┌──

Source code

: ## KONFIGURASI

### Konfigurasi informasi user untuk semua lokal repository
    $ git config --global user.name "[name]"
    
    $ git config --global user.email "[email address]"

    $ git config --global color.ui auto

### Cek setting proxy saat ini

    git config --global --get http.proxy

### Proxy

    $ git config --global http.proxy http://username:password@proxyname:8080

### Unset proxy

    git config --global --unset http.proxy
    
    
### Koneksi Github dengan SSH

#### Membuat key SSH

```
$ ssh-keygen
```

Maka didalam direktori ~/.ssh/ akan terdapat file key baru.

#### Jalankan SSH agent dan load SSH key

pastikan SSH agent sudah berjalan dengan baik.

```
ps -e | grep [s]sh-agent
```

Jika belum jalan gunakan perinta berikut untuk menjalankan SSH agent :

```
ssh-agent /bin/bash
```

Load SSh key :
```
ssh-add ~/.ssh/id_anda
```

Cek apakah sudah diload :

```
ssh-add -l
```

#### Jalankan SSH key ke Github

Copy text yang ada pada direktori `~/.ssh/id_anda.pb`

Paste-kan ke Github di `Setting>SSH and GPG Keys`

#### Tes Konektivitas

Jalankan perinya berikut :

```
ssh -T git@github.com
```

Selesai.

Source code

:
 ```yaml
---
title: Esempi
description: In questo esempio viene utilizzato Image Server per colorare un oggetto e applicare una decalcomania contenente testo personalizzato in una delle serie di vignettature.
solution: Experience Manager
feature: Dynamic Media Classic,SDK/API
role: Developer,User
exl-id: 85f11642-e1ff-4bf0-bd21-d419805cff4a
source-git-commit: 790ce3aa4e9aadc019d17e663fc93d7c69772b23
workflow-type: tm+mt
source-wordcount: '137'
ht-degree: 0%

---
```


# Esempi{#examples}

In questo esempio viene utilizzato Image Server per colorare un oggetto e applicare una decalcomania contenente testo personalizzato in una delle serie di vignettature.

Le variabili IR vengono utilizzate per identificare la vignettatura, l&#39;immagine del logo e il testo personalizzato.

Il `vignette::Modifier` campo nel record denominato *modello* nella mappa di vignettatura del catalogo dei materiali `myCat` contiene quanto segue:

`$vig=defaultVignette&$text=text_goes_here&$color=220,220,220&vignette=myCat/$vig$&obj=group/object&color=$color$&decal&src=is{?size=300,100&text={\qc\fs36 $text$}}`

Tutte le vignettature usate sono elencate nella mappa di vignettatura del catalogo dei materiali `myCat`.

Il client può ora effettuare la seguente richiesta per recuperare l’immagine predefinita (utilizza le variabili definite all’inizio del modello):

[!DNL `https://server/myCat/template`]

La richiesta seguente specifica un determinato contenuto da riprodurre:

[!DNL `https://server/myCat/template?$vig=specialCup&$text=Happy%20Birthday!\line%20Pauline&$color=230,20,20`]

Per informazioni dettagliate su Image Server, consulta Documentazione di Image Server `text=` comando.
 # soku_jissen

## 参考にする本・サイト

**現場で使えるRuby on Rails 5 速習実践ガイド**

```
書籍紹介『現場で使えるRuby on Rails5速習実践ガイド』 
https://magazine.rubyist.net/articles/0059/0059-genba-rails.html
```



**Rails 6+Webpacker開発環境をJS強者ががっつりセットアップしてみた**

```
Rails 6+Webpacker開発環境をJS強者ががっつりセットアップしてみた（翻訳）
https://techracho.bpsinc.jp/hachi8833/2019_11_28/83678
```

└──

#### Work item:
Return exactly the leading lines of the listing, stopping after the line in which "### Unset proxy" occurs.

#### Problem solution:
Source code

: ## KONFIGURASI

### Konfigurasi informasi user untuk semua lokal repository
    $ git config --global user.name "[name]"
    
    $ git config --global user.email "[email address]"

    $ git config --global color.ui auto

### Cek setting proxy saat ini

    git config --global --get http.proxy

### Proxy

    $ git config --global http.proxy http://username:password@proxyname:8080

### Unset proxy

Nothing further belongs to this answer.